> [Work order]:
One figure is wanted here: how many lines in the entries hold the word "with".

> [Saved data entries]:
○ ○ ○ ○
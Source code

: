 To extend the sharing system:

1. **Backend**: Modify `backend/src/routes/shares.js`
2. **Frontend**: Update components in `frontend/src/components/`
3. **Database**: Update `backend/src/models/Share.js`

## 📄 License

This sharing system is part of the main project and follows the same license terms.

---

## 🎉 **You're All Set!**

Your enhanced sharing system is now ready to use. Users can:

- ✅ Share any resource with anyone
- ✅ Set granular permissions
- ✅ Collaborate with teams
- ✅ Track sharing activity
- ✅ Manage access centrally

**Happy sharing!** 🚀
○ ○ ○ ○
> [Task response]:
2